Because the entries hold pictures, reproduce only their words, exactly as written.

- [Supplied records]
════
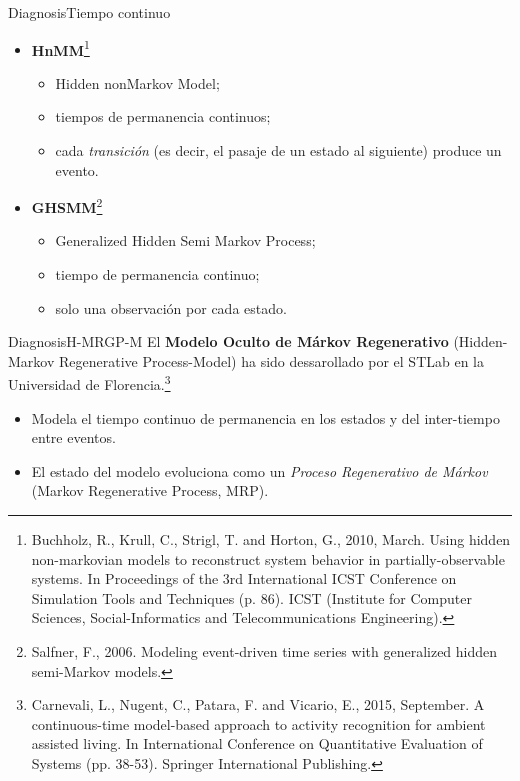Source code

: \documentclass[9pt, handout]{beamer}
\begin{document}
      \begin{frame}{Diagnosis}{Tiempo continuo}
        \begin{itemize}
          \item \textbf{HnMM}\footnote{Buchholz, R., Krull, C., Strigl, T. and Horton, G., 2010, March. Using hidden non-markovian models to reconstruct system behavior in partially-observable systems. In Proceedings of the 3rd International ICST Conference on Simulation Tools and Techniques (p. 86). ICST (Institute for Computer Sciences, Social-Informatics and Telecommunications Engineering).}
          \begin{itemize}
            \item Hidden nonMarkov Model;
            \item tiempos de permanencia continuos;
            \item cada \textit{transición} (es decir, el pasaje de un estado al siguiente) produce un evento.
          \end{itemize}
          \item \textbf{GHSMM}\footnote{Salfner, F., 2006. Modeling event-driven time series with generalized hidden semi-Markov models.}
          \begin{itemize}
            \item Generalized Hidden Semi Markov Process;
            \item tiempo de permanencia continuo;
            \item solo una observación por cada estado.
          \end{itemize}
        \end{itemize}
      \end{frame}
      
      \begin{frame}{Diagnosis}{H-MRGP-M}
        El \textbf{Modelo Oculto de Márkov Regenerativo} (Hidden-Markov Regenerative Process-Model) ha sido dessarollado por el STLab en la Universidad de Florencia.\footnote{Carnevali, L., Nugent, C., Patara, F. and Vicario, E., 2015, September. A continuous-time model-based approach to activity recognition for ambient assisted living. In International Conference on Quantitative Evaluation of Systems (pp. 38-53). Springer International Publishing.}
        
        \begin{itemize}
          \item Modela el tiempo continuo de permanencia en los estados y del inter-tiempo entre eventos.
          \item El estado del modelo evoluciona como un \textit{Proceso Regenerativo de Márkov} (Markov Regenerative Process, MRP).
        \end{itemize}
      \end{frame}
      
\end{document}
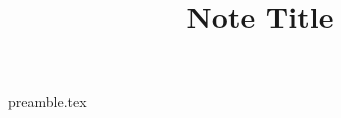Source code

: 
\RequirePackage{import}
{preamble.tex}

\title{Note Title}


    \maketitle {}
    \printbibliography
════
- [Task result]
Source code

: \documentclass[9pt, handout]{beamer}
\begin{document}
      \begin{frame}{Diagnosis}{Tiempo continuo}
        \begin{itemize}
          \item \textbf{HnMM}\footnote{Buchholz, R., Krull, C., Strigl, T. and Horton, G., 2010, March. Using hidden non-markovian models to reconstruct system behavior in partially-observable systems. In Proceedings of the 3rd International ICST Conference on Simulation Tools and Techniques (p. 86). ICST (Institute for Computer Sciences, Social-Informatics and Telecommunications Engineering).}
          \begin{itemize}
            \item Hidden nonMarkov Model;
            \item tiempos de permanencia continuos;
            \item cada \textit{transición} (es decir, el pasaje de un estado al siguiente) produce un evento.
          \end{itemize}
          \item \textbf{GHSMM}\footnote{Salfner, F., 2006. Modeling event-driven time series with generalized hidden semi-Markov models.}
          \begin{itemize}
            \item Generalized Hidden Semi Markov Process;
            \item tiempo de permanencia continuo;
            \item solo una observación por cada estado.
          \end{itemize}
        \end{itemize}
      \end{frame}
      
      \begin{frame}{Diagnosis}{H-MRGP-M}
        El \textbf{Modelo Oculto de Márkov Regenerativo} (Hidden-Markov Regenerative Process-Model) ha sido dessarollado por el STLab en la Universidad de Florencia.\footnote{Carnevali, L., Nugent, C., Patara, F. and Vicario, E., 2015, September. A continuous-time model-based approach to activity recognition for ambient assisted living. In International Conference on Quantitative Evaluation of Systems (pp. 38-53). Springer International Publishing.}
        
        \begin{itemize}
          \item Modela el tiempo continuo de permanencia en los estados y del inter-tiempo entre eventos.
          \item El estado del modelo evoluciona como un \textit{Proceso Regenerativo de Márkov} (Markov Regenerative Process, MRP).
        \end{itemize}
      \end{frame}
      
\end{document}
Source code

: 
\RequirePackage{import}
{preamble.tex}

\title{Note Title}


    \maketitle {}
    \printbibliography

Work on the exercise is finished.